Human Immunodeficiency Virus uses surface proteins such as CCR5 to infect immune cells. People with a rare natural variant of the CCR5 gene exhibit resistance to HIV infection.

Our scientists developed a method for treating HIV using mRNA encoding gene-editing proteins to inactivate CCR5 and/or CXCR4 in hematopoietic cells.

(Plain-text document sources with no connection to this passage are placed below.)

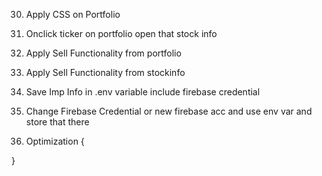 
<!-- 1. Client Setup -->

<!-- 2. Setup React Routers for all Components and create components => Welcome, Signup, Login, Home, Portfolio, Wishlist, Wallet, Profile, Setting -->

<!-- 3. Firebase Setup & If user is not authenticated redirect to Welcome Page -->

<!-- 4. Welcome Page -->

<!-- 5. Signup Page with Auth and save data in firebase -->

<!-- 6. Login Page with Auth and retrieve data from firebase and store in global variable

7. When Page reloads and user is authenticated retrieve its data and store that into global variable -->

<!-- 8. Navbar with Element and active -> Home, Portfolio,Search, Wishlist, wallet, setting, profile -->

<!-- 9. Create a Search bar a on search page and search stock based on  nse csv file and store that stock file currStock Variable Global -->

<!-- 10. Setup flask and Start Flask Server and create an api to get currStockDetails with the help of stockticker with the help of yfinance api
and pass the stock data on stockinfo page var -->

<!-- 11. Filter More Imp Data to show on Dashboard -->

<!-- 12. Show Stock Name Price and Change and Navbar -->

<!-- 13. User Chartjs and show open, low, high , current on line chart -->

<!-- 14. Update Value Call server stock update Every 5 second and reload functionality -->

<!-- 15. Button Buy and Sell and imp info unscrollable on left side box -->

<!-- 16. All Other Data on right side stock box scrollable -->

<!-- 17. Create a Save functionality -->

<!-- 18. Fix a Bug in Saved functionality everything is working right but if its saved and at initialization it doesnt check -->

<!-- 19. Make Full Code Manageable with comments if needed... -->

<!-- 20. Show Saved Files in wishlist [stockname  stockPrice stockChange saveicon] in this format -->

<!-- 21. Apply CSS to Wishlist -->

<!-- 22. Handle remove from saved Icon -->

<!-- 23. Handle on click name of stock open stockinfo -->

<!-- 24. Create Wallet Dashboard ONLY UI -> Last 5 transaction analytics graph , Last 30 Transactions History, last 30 transactions pie graph profit/loss, Wallet (Balance) -->

<!-- 25. Create Right Wallet UI -->

<!-- 26. Create a Buy Functionality and save transaction if less than 30 length of transaction array remove oldest transaction and push new transaction else push transaction {transMess, transAmt, transStatus : {debit/credit}} AND Update Portfolio {stockticker , stockname, quantity, buyprice per stock} AND Update StockInfo and Wishlist every 5 seconds -->

<!-- 27. show all transactions hisory below wallet balance -->

<!-- 28. Show Last 5 Stock Analytics & and pie chart for debit and credit -->

<!-- 29. Show Portfolio on table {index, stockname, quantity, buyprice*quantity, currPrice*quantity, rupee change, percent change sell} -->

30. Apply CSS on Portfolio

31. Onclick ticker on portfolio open that stock info

32. Apply Sell Functionality from portfolio

33. Apply Sell Functionality from stockinfo

0. Save Imp Info in .env variable include firebase credential

0. Change Firebase Credential or new firebase acc and use env var and store that there 

0. Optimization
{

}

Gene-Editing Therapies for HIV is protected by three U.S. patents (with additional patents pending in the U.S. and in other countries). Of note, certain granted patents include claims that are not limited by specific target sequence, mRNA sequence or chemistry, or type of gene-editing protein.


Example Applications

  • Replicate natural HIV resistance using site-specific genome engineering of a patient’s cells
  • Achieve high-efficiency delivery of mRNA encoding gene-editing proteins to hematopoietic cells ex vivo using electroporation
  • Target T cells and/or HSCs for persistent HIV immunity
  • Gene edit somatic cells to avoid the risk of germline transmission
  • Combine with Factor’s Chromatin Context-Sensitive Gene-Editing Endonuclease for high-specificity ex vivo gene editing

Representative Claim

U.S. Pat. No. 9,605,278
A therapeutic composition, comprising a gene-edited hematopoietic cell, wherein:

the gene-edited hematopoietic cell comprises:

an in vitro transcribed synthetic RNA molecule encoding a gene-editing protein, the gene-editing protein comprising a DNA-binding domain and a nuclease catalytic domain that causes a double-strand break in the DNA of the hematopoietic cell; and

a double-strand break in its DNA, the double-strand break being caused by the gene-editing protein and reducing the function of one or more of CCR5 and CXCR4.